Pictures paired with source code
::::

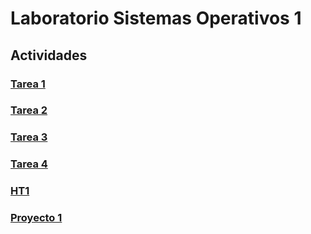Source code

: # Laboratorio Sistemas Operativos 1

## Actividades 

### [Tarea 1](/Tarea1)

### [Tarea 2](/Tarea2)

### [Tarea 3](/Tarea3)

### [Tarea 4](/Tarea4)

### [HT1](/HT1)

### [Proyecto 1](/Proyecto1)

::::

[WORK TO COMPLETE] One number is the full answer: how many lines of the records include the string "Tarea".

[TASK RESULT] 4